GIVEN RECORDS:

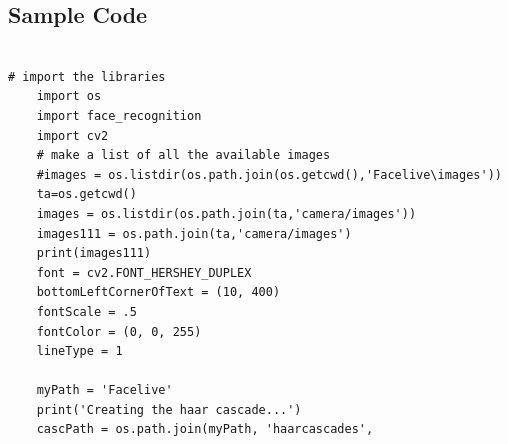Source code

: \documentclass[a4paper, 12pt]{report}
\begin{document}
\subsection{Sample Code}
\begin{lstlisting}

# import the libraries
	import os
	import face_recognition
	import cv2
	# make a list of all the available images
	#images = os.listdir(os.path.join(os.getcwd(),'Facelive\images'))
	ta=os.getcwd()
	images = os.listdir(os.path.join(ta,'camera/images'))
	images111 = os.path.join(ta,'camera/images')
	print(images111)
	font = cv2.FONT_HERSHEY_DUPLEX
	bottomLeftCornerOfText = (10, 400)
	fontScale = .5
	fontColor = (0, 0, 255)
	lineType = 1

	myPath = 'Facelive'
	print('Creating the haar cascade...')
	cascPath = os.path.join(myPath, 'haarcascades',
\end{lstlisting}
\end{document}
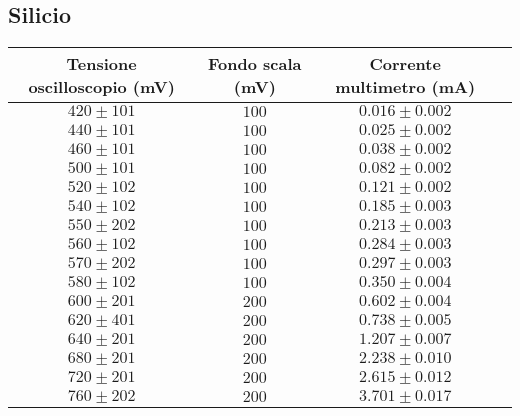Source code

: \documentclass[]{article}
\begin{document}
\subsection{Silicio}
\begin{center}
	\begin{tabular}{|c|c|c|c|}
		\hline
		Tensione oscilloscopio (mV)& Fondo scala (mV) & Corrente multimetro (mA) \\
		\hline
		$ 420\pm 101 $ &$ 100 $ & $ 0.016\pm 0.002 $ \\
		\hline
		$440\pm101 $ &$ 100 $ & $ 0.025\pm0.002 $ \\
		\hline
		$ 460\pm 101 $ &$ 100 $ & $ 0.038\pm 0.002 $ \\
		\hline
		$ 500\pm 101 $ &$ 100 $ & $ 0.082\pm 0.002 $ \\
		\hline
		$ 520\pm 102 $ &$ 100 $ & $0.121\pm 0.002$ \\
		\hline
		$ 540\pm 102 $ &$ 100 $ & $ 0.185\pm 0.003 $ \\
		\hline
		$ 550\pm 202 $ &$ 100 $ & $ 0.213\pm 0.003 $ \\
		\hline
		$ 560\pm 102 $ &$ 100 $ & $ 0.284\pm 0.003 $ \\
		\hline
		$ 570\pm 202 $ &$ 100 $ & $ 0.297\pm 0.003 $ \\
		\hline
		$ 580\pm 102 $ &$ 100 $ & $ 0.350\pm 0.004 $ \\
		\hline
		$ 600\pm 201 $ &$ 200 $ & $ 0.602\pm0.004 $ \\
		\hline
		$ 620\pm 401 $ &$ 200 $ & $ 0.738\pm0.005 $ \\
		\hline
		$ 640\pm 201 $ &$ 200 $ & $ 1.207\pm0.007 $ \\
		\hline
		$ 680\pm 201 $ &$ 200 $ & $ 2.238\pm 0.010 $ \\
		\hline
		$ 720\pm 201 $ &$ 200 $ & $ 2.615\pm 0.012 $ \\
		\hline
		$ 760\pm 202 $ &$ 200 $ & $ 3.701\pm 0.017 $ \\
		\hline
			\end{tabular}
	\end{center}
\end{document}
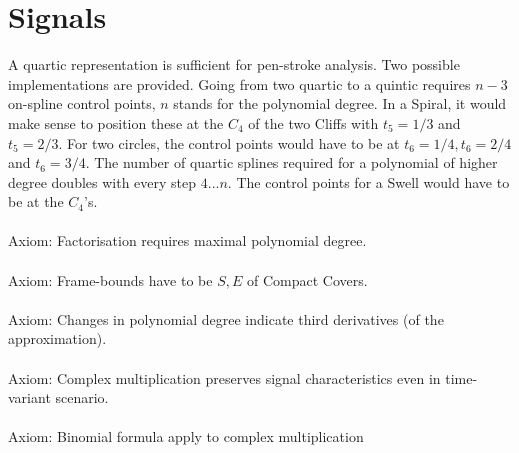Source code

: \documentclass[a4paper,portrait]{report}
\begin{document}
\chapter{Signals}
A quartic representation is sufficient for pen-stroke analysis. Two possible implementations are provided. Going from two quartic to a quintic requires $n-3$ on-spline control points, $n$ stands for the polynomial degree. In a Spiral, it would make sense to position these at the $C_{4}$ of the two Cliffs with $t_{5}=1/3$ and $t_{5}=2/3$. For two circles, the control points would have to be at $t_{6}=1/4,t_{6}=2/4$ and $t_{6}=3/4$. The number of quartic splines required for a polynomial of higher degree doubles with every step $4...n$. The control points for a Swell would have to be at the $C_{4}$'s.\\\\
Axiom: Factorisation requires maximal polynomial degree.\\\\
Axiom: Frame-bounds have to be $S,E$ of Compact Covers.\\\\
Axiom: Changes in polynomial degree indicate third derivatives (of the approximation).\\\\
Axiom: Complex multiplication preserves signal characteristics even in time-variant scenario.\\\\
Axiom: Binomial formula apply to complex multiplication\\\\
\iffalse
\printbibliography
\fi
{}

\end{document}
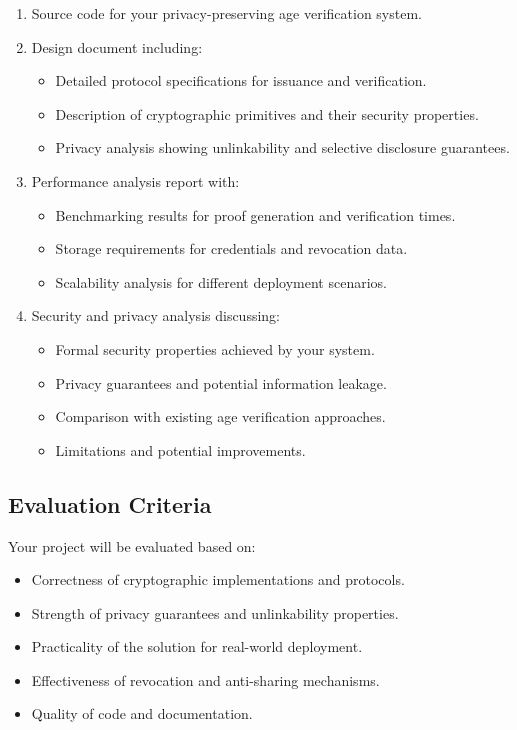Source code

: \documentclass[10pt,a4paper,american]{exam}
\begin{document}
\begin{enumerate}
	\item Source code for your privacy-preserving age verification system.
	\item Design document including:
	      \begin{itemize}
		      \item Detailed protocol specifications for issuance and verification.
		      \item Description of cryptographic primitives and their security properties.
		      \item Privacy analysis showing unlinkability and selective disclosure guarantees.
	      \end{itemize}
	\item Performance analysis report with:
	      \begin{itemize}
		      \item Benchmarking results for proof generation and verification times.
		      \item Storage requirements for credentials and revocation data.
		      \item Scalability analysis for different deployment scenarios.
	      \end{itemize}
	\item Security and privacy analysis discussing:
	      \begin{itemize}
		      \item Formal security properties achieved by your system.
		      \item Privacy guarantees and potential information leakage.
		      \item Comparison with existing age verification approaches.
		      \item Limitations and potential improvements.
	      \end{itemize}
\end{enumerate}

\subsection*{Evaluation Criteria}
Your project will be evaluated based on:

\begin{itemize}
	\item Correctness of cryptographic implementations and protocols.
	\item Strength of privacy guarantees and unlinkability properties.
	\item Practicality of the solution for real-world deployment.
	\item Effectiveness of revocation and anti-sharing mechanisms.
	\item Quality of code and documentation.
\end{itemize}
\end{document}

---

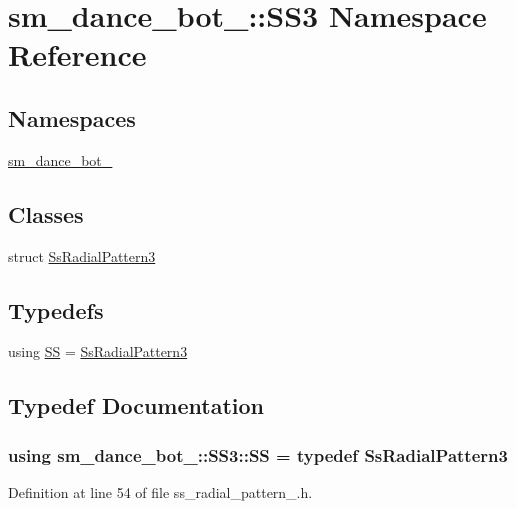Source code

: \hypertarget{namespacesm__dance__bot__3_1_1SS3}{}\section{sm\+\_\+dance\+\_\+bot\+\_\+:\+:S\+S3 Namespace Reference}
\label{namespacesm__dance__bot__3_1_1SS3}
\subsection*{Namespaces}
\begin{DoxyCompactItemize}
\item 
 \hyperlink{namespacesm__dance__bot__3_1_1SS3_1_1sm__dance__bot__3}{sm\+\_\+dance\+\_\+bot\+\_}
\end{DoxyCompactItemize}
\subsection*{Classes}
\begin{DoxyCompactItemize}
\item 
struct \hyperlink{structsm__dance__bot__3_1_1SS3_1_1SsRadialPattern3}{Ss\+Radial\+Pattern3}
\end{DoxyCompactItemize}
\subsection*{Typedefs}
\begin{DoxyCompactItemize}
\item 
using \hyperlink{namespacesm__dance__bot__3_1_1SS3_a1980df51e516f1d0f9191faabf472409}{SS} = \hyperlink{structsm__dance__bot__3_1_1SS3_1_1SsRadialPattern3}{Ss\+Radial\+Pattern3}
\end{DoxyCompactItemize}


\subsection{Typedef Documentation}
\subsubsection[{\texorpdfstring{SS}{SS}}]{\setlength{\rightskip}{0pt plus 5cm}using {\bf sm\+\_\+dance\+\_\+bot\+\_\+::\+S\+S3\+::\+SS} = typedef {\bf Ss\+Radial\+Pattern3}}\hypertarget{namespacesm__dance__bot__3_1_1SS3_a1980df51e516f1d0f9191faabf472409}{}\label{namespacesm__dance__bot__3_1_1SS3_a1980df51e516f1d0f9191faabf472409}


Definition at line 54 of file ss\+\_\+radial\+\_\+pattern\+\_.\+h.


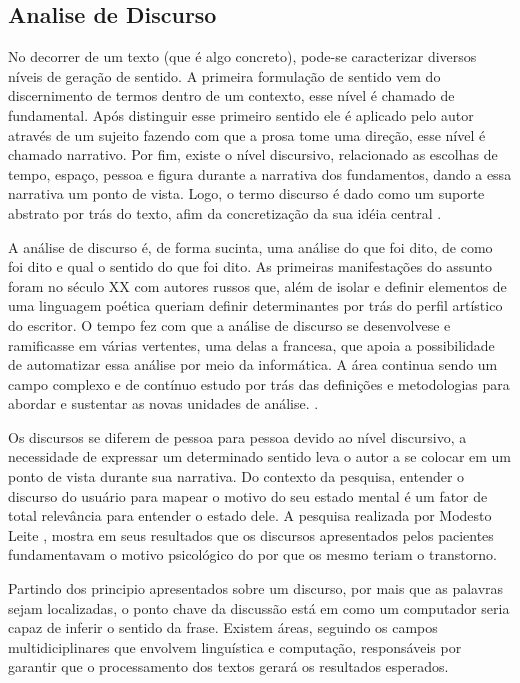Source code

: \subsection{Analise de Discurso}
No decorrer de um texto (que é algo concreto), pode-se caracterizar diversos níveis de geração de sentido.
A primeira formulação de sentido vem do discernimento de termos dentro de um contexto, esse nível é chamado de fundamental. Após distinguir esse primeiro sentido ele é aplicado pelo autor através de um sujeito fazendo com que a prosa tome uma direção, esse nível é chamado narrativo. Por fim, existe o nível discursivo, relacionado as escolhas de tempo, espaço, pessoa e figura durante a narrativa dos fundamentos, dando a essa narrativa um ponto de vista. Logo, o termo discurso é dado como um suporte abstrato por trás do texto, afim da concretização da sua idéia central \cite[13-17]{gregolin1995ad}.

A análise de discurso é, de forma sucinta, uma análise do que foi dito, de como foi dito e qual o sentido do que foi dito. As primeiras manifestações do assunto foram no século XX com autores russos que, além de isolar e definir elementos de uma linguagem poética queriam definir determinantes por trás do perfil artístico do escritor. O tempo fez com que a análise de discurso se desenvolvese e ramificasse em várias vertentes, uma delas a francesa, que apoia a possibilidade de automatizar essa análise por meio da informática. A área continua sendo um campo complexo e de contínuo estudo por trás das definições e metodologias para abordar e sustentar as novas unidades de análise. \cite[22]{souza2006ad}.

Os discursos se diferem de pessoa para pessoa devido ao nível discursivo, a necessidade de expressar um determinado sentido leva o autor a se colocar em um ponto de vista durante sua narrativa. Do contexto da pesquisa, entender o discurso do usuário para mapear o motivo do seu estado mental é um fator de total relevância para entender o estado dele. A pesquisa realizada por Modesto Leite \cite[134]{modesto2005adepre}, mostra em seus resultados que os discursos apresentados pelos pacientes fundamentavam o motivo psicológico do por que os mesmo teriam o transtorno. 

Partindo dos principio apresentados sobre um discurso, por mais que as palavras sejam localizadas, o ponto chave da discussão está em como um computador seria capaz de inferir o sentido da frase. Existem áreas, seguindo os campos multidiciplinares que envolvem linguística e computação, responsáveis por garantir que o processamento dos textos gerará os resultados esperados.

--

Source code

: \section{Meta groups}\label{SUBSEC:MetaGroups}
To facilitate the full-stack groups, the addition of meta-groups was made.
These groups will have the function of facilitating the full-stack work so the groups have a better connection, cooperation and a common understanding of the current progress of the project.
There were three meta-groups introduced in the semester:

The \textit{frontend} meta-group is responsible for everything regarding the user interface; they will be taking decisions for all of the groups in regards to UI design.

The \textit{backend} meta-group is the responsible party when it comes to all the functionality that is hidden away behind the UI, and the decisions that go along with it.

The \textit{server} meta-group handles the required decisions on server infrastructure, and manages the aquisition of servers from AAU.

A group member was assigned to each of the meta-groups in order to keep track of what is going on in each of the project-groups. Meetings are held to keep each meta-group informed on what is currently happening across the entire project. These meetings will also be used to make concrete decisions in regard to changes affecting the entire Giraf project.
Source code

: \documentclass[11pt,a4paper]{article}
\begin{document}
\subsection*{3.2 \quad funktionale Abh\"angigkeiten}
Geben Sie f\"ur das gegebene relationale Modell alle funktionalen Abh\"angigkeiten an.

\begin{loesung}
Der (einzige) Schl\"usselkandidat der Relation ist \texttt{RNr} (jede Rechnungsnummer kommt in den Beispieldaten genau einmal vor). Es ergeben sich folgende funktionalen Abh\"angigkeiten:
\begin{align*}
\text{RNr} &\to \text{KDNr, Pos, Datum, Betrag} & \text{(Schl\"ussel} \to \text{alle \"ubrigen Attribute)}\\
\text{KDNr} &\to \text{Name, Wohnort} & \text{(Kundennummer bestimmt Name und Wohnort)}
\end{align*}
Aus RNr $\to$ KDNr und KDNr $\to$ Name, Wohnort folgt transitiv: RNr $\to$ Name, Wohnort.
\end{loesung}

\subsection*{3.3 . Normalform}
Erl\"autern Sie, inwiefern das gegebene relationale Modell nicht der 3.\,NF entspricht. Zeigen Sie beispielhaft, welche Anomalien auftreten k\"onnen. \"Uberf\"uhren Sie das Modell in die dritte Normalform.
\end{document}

TASK TO COMPLETE:
Pull every line containing the string "verification" out of the data above and copy it.

SOLUTION TO THE EXERCISE:
	\item Source code for your privacy-preserving age verification system.
		      \item Detailed protocol specifications for issuance and verification.
		      \item Benchmarking results for proof generation and verification times.
		      \item Comparison with existing age verification approaches.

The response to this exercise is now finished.